Reproduce, please, only the lines from the first line below to the line containing "Represents values that", inclusive.

*** Block opens ***

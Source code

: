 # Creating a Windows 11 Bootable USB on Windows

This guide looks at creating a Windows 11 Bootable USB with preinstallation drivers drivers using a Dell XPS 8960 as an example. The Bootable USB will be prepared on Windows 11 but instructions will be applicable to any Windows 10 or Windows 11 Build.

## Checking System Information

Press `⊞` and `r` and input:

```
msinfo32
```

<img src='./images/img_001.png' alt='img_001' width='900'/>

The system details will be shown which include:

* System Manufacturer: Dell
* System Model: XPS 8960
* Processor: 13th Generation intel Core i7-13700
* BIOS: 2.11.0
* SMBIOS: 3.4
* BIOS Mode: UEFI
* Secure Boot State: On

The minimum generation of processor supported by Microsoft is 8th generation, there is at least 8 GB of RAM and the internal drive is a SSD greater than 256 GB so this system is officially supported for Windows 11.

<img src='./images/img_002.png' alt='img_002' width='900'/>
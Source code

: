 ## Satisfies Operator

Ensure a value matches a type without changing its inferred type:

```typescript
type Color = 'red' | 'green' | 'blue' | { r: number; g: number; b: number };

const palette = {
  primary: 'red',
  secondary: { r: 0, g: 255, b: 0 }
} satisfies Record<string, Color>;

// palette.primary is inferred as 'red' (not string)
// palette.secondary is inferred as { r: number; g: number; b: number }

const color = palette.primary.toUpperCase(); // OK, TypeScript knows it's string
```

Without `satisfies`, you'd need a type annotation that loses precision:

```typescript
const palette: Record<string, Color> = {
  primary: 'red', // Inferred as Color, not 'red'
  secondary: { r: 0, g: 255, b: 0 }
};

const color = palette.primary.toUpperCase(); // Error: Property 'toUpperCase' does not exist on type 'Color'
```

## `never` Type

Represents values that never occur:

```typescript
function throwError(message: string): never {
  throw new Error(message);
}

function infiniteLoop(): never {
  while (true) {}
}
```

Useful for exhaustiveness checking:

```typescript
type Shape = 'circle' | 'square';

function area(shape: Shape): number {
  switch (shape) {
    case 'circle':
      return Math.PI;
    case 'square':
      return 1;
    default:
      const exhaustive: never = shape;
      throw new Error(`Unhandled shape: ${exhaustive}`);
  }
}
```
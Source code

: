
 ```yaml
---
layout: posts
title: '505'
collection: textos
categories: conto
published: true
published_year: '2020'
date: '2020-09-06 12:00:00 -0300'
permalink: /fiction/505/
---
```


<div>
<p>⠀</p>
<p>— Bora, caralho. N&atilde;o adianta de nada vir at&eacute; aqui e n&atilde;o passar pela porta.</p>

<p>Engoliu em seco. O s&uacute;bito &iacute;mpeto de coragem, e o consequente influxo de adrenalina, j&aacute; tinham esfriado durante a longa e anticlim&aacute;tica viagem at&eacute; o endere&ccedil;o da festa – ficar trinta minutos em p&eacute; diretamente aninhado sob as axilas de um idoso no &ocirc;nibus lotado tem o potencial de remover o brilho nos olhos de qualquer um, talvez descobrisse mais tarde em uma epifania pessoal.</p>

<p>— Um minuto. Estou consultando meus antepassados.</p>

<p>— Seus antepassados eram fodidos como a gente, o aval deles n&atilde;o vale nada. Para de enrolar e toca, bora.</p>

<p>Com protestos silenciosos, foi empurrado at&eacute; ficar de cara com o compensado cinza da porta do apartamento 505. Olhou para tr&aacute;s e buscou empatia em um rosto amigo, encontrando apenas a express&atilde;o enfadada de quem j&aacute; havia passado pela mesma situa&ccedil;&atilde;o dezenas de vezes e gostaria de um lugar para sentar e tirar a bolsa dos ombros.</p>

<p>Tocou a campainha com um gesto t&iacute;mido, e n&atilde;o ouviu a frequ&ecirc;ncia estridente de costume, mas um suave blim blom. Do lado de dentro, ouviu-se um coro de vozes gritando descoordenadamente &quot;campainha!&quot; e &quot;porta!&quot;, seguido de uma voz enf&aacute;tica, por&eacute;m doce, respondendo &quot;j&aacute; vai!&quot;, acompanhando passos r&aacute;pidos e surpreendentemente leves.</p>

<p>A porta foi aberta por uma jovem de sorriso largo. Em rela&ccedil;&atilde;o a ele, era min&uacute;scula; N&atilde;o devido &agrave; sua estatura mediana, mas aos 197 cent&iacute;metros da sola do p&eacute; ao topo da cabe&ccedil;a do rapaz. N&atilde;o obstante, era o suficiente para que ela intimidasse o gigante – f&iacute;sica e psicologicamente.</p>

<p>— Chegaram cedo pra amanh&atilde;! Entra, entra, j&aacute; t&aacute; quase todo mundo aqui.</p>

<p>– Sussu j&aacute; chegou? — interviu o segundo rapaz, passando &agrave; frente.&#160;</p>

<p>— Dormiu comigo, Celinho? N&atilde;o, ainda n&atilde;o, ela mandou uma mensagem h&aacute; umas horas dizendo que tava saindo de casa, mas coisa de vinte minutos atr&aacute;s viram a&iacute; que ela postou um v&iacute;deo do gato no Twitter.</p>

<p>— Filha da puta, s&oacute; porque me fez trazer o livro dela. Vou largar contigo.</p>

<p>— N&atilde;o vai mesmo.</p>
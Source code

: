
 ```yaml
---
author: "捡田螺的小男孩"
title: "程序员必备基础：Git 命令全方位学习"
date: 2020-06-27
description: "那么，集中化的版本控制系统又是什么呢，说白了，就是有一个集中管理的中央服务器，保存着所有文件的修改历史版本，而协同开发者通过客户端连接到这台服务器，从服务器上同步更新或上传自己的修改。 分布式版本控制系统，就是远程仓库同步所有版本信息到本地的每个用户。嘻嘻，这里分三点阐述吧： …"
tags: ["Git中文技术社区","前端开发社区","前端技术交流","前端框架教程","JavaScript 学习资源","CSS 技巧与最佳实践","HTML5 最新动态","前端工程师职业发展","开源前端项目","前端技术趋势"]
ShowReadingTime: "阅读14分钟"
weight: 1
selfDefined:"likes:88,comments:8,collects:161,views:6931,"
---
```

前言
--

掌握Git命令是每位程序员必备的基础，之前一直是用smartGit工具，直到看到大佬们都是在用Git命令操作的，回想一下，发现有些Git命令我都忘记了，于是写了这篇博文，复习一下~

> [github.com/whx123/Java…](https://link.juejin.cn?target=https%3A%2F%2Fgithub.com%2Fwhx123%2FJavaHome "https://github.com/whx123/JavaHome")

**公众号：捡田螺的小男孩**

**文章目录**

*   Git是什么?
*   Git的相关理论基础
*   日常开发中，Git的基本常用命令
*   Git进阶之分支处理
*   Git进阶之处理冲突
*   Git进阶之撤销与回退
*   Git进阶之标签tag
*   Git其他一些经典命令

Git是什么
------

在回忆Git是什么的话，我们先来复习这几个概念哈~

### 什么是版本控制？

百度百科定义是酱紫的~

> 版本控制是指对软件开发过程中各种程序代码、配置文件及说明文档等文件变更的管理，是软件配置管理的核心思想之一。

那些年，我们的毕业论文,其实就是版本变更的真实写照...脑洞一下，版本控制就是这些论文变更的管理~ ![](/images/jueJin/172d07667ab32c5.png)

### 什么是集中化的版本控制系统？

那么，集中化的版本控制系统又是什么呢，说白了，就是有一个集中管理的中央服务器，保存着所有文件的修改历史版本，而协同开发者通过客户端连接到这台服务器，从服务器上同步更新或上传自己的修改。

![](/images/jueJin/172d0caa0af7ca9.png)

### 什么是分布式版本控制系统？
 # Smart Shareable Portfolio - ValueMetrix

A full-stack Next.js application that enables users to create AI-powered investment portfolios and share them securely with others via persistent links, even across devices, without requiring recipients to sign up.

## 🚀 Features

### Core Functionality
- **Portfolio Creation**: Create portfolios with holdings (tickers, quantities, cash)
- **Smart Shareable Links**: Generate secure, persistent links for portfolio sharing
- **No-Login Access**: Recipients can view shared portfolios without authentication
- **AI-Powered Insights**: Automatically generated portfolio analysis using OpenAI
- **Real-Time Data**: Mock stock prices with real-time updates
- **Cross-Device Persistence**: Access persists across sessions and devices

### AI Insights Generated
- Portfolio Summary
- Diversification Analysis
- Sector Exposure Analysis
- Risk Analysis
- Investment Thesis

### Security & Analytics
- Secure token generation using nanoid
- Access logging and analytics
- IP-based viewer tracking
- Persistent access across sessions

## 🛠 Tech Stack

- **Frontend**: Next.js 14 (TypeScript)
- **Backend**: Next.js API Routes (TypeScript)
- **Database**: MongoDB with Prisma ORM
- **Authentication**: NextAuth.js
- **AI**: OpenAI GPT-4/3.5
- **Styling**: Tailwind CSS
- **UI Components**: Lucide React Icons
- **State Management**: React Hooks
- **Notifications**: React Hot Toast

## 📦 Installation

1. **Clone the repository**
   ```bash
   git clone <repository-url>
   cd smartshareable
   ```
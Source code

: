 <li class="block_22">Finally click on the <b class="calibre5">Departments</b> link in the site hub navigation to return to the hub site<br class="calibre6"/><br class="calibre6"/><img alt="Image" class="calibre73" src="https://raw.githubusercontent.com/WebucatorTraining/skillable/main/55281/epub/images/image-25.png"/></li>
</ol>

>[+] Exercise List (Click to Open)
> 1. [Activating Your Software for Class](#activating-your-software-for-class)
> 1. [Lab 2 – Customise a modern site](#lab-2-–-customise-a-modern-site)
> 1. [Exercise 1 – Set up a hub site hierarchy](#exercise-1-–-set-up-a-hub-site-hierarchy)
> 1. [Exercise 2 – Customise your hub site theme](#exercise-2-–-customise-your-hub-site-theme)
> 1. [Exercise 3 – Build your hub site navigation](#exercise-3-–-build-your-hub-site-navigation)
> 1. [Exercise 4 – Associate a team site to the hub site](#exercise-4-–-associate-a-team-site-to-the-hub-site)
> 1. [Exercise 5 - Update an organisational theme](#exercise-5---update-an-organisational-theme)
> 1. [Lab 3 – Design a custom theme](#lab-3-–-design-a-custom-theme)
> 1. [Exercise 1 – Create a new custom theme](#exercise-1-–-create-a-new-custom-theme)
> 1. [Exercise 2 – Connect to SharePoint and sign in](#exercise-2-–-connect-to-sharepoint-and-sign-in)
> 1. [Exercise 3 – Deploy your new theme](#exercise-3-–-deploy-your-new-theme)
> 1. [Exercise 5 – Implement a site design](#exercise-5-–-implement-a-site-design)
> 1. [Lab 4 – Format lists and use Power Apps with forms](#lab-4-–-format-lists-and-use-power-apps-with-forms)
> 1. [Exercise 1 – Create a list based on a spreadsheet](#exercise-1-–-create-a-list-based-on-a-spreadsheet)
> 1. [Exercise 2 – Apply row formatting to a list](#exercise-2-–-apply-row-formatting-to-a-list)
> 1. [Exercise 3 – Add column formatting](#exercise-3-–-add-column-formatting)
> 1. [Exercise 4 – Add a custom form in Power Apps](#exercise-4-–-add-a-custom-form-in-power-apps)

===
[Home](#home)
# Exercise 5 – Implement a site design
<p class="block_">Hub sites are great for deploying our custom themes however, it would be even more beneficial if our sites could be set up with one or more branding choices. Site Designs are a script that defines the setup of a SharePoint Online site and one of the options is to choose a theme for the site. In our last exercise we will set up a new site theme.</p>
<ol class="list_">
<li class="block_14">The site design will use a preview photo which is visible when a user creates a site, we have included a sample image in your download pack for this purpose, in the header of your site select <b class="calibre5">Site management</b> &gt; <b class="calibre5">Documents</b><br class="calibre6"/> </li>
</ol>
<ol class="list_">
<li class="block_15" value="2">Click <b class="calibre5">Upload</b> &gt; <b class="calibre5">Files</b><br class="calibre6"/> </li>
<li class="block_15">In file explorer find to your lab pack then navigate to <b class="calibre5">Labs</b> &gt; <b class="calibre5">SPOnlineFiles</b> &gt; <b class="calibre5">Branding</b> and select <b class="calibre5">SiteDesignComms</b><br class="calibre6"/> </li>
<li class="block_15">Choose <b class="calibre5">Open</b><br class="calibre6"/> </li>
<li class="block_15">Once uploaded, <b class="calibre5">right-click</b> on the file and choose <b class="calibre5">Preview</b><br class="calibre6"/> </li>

*** Block closes ***

- Task answer:
Source code

: # Creating a Windows 11 Bootable USB on Windows

This guide looks at creating a Windows 11 Bootable USB with preinstallation drivers drivers using a Dell XPS 8960 as an example. The Bootable USB will be prepared on Windows 11 but instructions will be applicable to any Windows 10 or Windows 11 Build.

## Checking System Information

Press `⊞` and `r` and input:

```
msinfo32
```

<img src='./images/img_001.png' alt='img_001' width='900'/>

The system details will be shown which include:

* System Manufacturer: Dell
* System Model: XPS 8960
* Processor: 13th Generation intel Core i7-13700
* BIOS: 2.11.0
* SMBIOS: 3.4
* BIOS Mode: UEFI
* Secure Boot State: On

The minimum generation of processor supported by Microsoft is 8th generation, there is at least 8 GB of RAM and the internal drive is a SSD greater than 256 GB so this system is officially supported for Windows 11.

<img src='./images/img_002.png' alt='img_002' width='900'/>
Source code

: ## Satisfies Operator

Ensure a value matches a type without changing its inferred type:

```typescript
type Color = 'red' | 'green' | 'blue' | { r: number; g: number; b: number };

const palette = {
  primary: 'red',
  secondary: { r: 0, g: 255, b: 0 }
} satisfies Record<string, Color>;

// palette.primary is inferred as 'red' (not string)
// palette.secondary is inferred as { r: number; g: number; b: number }

const color = palette.primary.toUpperCase(); // OK, TypeScript knows it's string
```

Without `satisfies`, you'd need a type annotation that loses precision:

```typescript
const palette: Record<string, Color> = {
  primary: 'red', // Inferred as Color, not 'red'
  secondary: { r: 0, g: 255, b: 0 }
};

const color = palette.primary.toUpperCase(); // Error: Property 'toUpperCase' does not exist on type 'Color'
```

## `never` Type

Represents values that never occur:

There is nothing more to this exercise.